Nunuche-moi
Tu l’as sans doute déjà observé : les rayonnages des librairies, ces temps-ci, sont submergés de romans semblant tous être bâtis sur le même modèle. Leurs couvertures flashouillent, leurs auteurs sont des femmes et les résumés au dos laissent songer à d’éternelles resucées d’un même schéma-type.
Grande tendance du moment donc, la Chick Lit envahit nos librairies. A mi-chemin entre le roman jeunesse pour filles et le Harlequin en moins soft, on ne peine pas tellement à le cerner. Pas de la grande littérature, mais plutôt du roman détente : on lit rapidement, sans trop faire attention au texte, avec le cerveau au frais. Roman de plage ? Presque. Sauf qu’il s’en vend quelle que soit la saison. Les lectrices revendiquent le droit de lire « sans se prendre la tête ». Amour, glamour et beauté.

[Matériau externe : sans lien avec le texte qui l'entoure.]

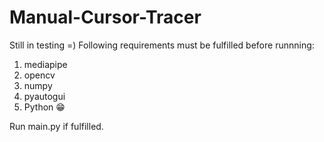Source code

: # Manual-Cursor-Tracer
Still in testing =)
Following requirements must be fulfilled before runnning:
1. mediapipe
2. opencv
3. numpy
4. pyautogui
5. Python 😁

Run main.py if fulfilled.
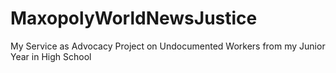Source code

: # MaxopolyWorldNewsJustice
My Service as Advocacy Project on Undocumented Workers from my Junior Year in High School
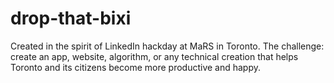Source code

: drop-that-bixi
==============

Created in the spirit of LinkedIn hackday at MaRS in Toronto. The challenge: create an app, website, algorithm, or any technical creation that helps Toronto and its citizens become more productive and happy.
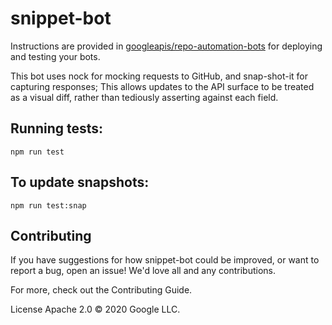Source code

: # snippet-bot

Instructions are provided in [googleapis/repo-automation-bots](https://github.com/googleapis/repo-automation-bots/blob/master/README.md) for deploying and testing your bots.

This bot uses nock for mocking requests to GitHub, and snap-shot-it for capturing responses; This allows updates to the API surface to be treated as a visual diff, rather than tediously asserting against each field.

## Running tests:

`npm run test`

## To update snapshots:

`npm run test:snap`

## Contributing

If you have suggestions for how snippet-bot could be improved, or want to report a bug, open an issue! We'd love all and any contributions.

For more, check out the Contributing Guide.

License
Apache 2.0 © 2020 Google LLC.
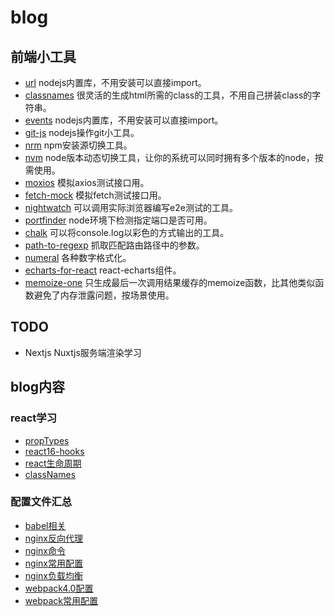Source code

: # blog


## 前端小工具

* [url](https://npm.taobao.org/package/url) nodejs内置库，不用安装可以直接import。
* [classnames](https://npm.taobao.org/package/classnames) 很灵活的生成html所需的class的工具，不用自己拼装class的字符串。
* [events](https://nodejs.org/api/events.html) nodejs内置库，不用安装可以直接import。
* [git-js](https://github.com/steveukx/git-js) nodejs操作git小工具。
* [nrm](https://npm.taobao.org/package/nrm) npm安装源切换工具。
* [nvm](https://github.com/creationix/nvm) node版本动态切换工具，让你的系统可以同时拥有多个版本的node，按需使用。
* [moxios](https://npm.taobao.org/package/moxios) 模拟axios测试接口用。
* [fetch-mock](https://npm.taobao.org/package/fetch-mock) 模拟fetch测试接口用。
* [nightwatch](https://npm.taobao.org/package/nightwatch) 可以调用实际浏览器编写e2e测试的工具。
* [portfinder](https://npm.taobao.org/package/portfinder) node环境下检测指定端口是否可用。
* [chalk](https://npm.taobao.org/package/chalk) 可以将console.log以彩色的方式输出的工具。
* [path-to-regexp](https://npm.taobao.org/package/path-to-regexp) 抓取匹配路由路径中的参数。
* [numeral](http://numeraljs.com/) 各种数字格式化。
* [echarts-for-react](https://github.com/hustcc/echarts-for-react) react-echarts组件。
* [memoize-one](https://npm.taobao.org/package/memoize-one) 只生成最后一次调用结果缓存的memoize函数，比其他类似函数避免了内存泄露问题，按场景使用。

## TODO

  * Nextjs Nuxtjs服务端渲染学习

## blog内容

### react学习

 * [propTypes](https://github.com/yshysh123/blog/blob/master/React%E5%AD%A6%E4%B9%A0%E6%B1%87%E6%80%BB/propTypes.md)
 * [react16-hooks](https://github.com/yshysh123/blog/blob/master/React%E5%AD%A6%E4%B9%A0%E6%B1%87%E6%80%BB/react16-hooks.md)
 * [react生命周期](https://github.com/yshysh123/blog/blob/master/React%E5%AD%A6%E4%B9%A0%E6%B1%87%E6%80%BB/react%E7%94%9F%E5%91%BD%E5%91%A8%E6%9C%9F.md)
 * [classNames](https://github.com/yshysh123/blog/blob/master/React%E5%AD%A6%E4%B9%A0%E6%B1%87%E6%80%BB/classnames.md)

### 配置文件汇总

 * [babel相关](https://github.com/yshysh123/blog/blob/master/%E9%85%8D%E7%BD%AE%E6%96%87%E4%BB%B6%E6%B1%87%E6%80%BB/babel%E7%9B%B8%E5%85%B3.md)
 * [nginx反向代理](https://github.com/yshysh123/blog/blob/master/%E9%85%8D%E7%BD%AE%E6%96%87%E4%BB%B6%E6%B1%87%E6%80%BB/nginx%E5%8F%8D%E5%90%91%E4%BB%A3%E7%90%86.md)
 * [nginx命令](https://github.com/yshysh123/blog/blob/master/%E9%85%8D%E7%BD%AE%E6%96%87%E4%BB%B6%E6%B1%87%E6%80%BB/nginx%E5%91%BD%E4%BB%A4.md)
 * [nginx常用配置](https://github.com/yshysh123/blog/blob/master/%E9%85%8D%E7%BD%AE%E6%96%87%E4%BB%B6%E6%B1%87%E6%80%BB/nginx%E5%B8%B8%E7%94%A8%E9%85%8D%E7%BD%AE)
 * [nginx负载均衡](https://github.com/yshysh123/blog/blob/master/%E9%85%8D%E7%BD%AE%E6%96%87%E4%BB%B6%E6%B1%87%E6%80%BB/nginx%E8%B4%9F%E8%BD%BD%E5%9D%87%E8%A1%A1.md)
 * [webpack4.0配置](https://github.com/yshysh123/blog/blob/master/%E9%85%8D%E7%BD%AE%E6%96%87%E4%BB%B6%E6%B1%87%E6%80%BB/webpack4.0%E9%85%8D%E7%BD%AE.md)
 * [webpack常用配置](https://github.com/yshysh123/blog/blob/master/%E9%85%8D%E7%BD%AE%E6%96%87%E4%BB%B6%E6%B1%87%E6%80%BB/webpack%E5%B8%B8%E7%94%A8%E9%85%8D%E7%BD%AE)
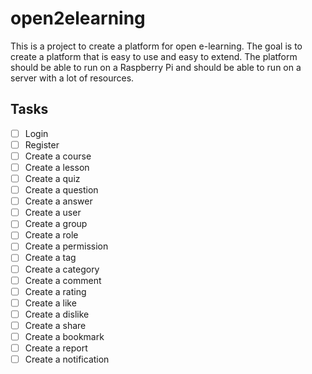 # open2elearning
This is a project to create a platform for open e-learning. The goal is to create a platform that is easy to use and easy to extend. The platform should be able to run on a Raspberry Pi and should be able to run on a server with a lot of resources.


## Tasks
- [ ] Login
- [ ] Register
- [ ] Create a course
- [ ] Create a lesson
- [ ] Create a quiz
- [ ] Create a question
- [ ] Create a answer
- [ ] Create a user
- [ ] Create a group
- [ ] Create a role
- [ ] Create a permission
- [ ] Create a tag
- [ ] Create a category
- [ ] Create a comment
- [ ] Create a rating
- [ ] Create a like
- [ ] Create a dislike
- [ ] Create a share
- [ ] Create a bookmark
- [ ] Create a report
- [ ] Create a notification
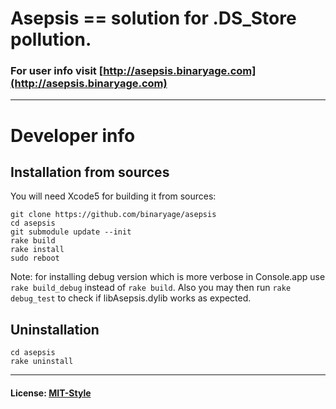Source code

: # Asepsis == solution for .DS_Store pollution. 

### For user info visit [http://asepsis.binaryage.com](http://asepsis.binaryage.com)

---

# Developer info

## Installation from sources

You will need Xcode5 for building it from sources:

    git clone https://github.com/binaryage/asepsis
    cd asepsis
	git submodule update --init
    rake build
    rake install
    sudo reboot    

Note: for installing debug version which is more verbose in Console.app use `rake build_debug` instead of `rake build`. Also you may then run `rake debug_test` to check if libAsepsis.dylib works as expected.
    
## Uninstallation

    cd asepsis
    rake uninstall

---

#### License: [MIT-Style](asepsis/raw/master/license.txt)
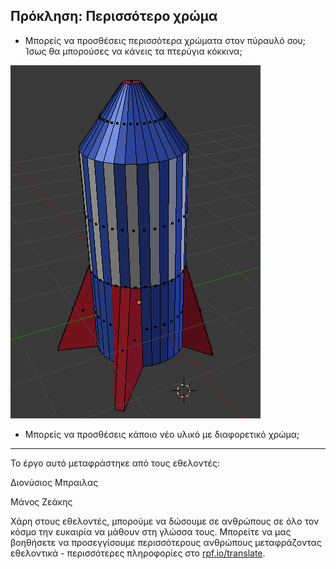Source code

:## Πρόκληση: Περισσότερο χρώμα

+ Μπορείς να προσθέσεις περισσότερα χρώματα στον πύραυλό σου; Ίσως θα μπορούσες να κάνεις τα πτερύγια κόκκινα;

![Κόκκινα πτερύγια](images/more-colour.png)

+ Μπορείς να προσθέσεις κάποιο νέο υλικό με διαφορετικό χρώμα;

***
Το έργο αυτό μεταφράστηκε από τους εθελοντές:

Διονύσιος Μπραιλας

Μάνος Ζεάκης

Χάρη στους εθελοντές, μπορούμε να δώσουμε σε ανθρώπους σε όλο τον κόσμο την ευκαιρία να μάθουν στη γλώσσα τους. Μπορείτε να μας βοηθήσετε να προσεγγίσουμε περισσότερους ανθρώπους μεταφράζοντας εθελοντικά - περισσότερες πληροφορίες στο [rpf.io/translate](https://rpf.io/translate).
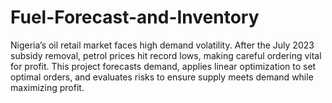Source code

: # Fuel-Forecast-and-Inventory
Nigeria’s oil retail market faces high demand volatility. After the July 2023 subsidy removal, petrol prices hit record lows, making careful ordering vital for profit. This project forecasts demand, applies linear optimization to set optimal orders, and evaluates risks to ensure supply meets demand while maximizing profit.
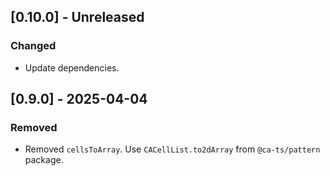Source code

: ## [0.10.0] - Unreleased

### Changed

- Update dependencies.

## [0.9.0] - 2025-04-04

### Removed

- Removed `cellsToArray`. Use `CACellList.to2dArray` from `@ca-ts/pattern`
  package.
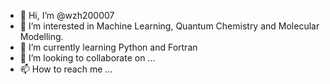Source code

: - 👋 Hi, I’m @wzh200007
- 👀 I’m interested in Machine Learning, Quantum Chemistry and Molecular Modelling.
- 🌱 I’m currently learning Python and Fortran
- 💞️ I’m looking to collaborate on ...
- 📫 How to reach me ...

<!---
wzh200007/wzh200007 is a ✨ special ✨ repository because its `README.md` (this file) appears on your GitHub profile.
You can click the Preview link to take a look at your changes.
--->

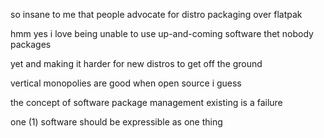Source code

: 
so insane to me that people advocate for distro packaging over flatpak

hmm yes i love being unable to use up-and-coming software thet nobody packages 

yet and making it harder for new distros to get off the ground 

vertical monopolies are good when open source i guess

the concept of software package management existing is a failure

one (1) software should be expressible as one thing

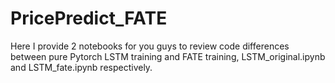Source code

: # PricePredict_FATE

Here I provide 2 notebooks for you guys to review code differences between pure Pytorch LSTM training and FATE training, LSTM_original.ipynb and LSTM_fate.ipynb respectively.
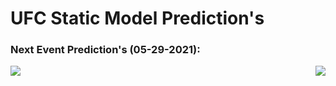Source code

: # UFC Static Model Prediction's
### Next Event Prediction's (05-29-2021):
<img align='left' src='https://i.ibb.co/WWvF8jv/screenshot.png'>
<img align='right' src='https://i.ibb.co/5hfzXxz/cropped.png'>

Helen Fielding, avec son Journal de Bridget Jones (1996), ne lance pas le genre, mais signe le premier succès de cette littérature destinée exclusivement aux individus de sexe féminin. Adaptation ciné, deuxième tome, adaptation de celui-ci. Le second est moins bon que le premier, peu importe ; le mouvement est lancé.
Les héroïnes restent prisonnières du stéréotype de la jeune femme branchouille ou souhaitant l’être, engoncée dans ses problèmes avec les hommes. Autre caractéristique : le ton très typé, très magazine féminin. C’est sans trop de surprise qu’on retrouve des auteurs issues de ces rédactions : Lauren Weisberger (Le Diable s’habille en Prada) a travaillé pour le Vogue américain (expérience qui lui a d’ailleurs inspiré le livre), Sylvie Overnoy, rédac chef de Cosmopolitan France publie SOS Amour. Sans compter les bataillons de journalistes à Elle et compagnie qui s’y lancent également.
Côté éditeurs, on suit le mouvement en acquérant les droits de traduction des livres publiés outre-Atlantique, car, si la tendance est mondiale, les auteurs restent encore en grande majorité américains. Les éditions Pocket ont réagi rapidement en publiant un grand nombre de titres, parmi lesquels le best-seller Le diable s’habille en Prada (5e meilleure vente poche après trois mois). Les couvertures flashy sont à l’honneur. Harlequin voit dans cette tendance l’occasion de se refaire une image et propose la collection Red Dress Ink. Fleuve Noir, bien placé sur la cible « adolescents/jeunes adultes », édite la série Gossip Girls de Ziegesar.
Qu’en penser ? Sous-littérature décérébrante et prête à consommer, réponse à une vraie demande du public, divertissement de qualité ? Certains auteurs, certains bouquins valent-ils le coup ? La chick-lit ne serait-elle pas mieux que l’auto-fiction intimiste qui caractérise la production française ces temps-ci ? Le débat est lancé.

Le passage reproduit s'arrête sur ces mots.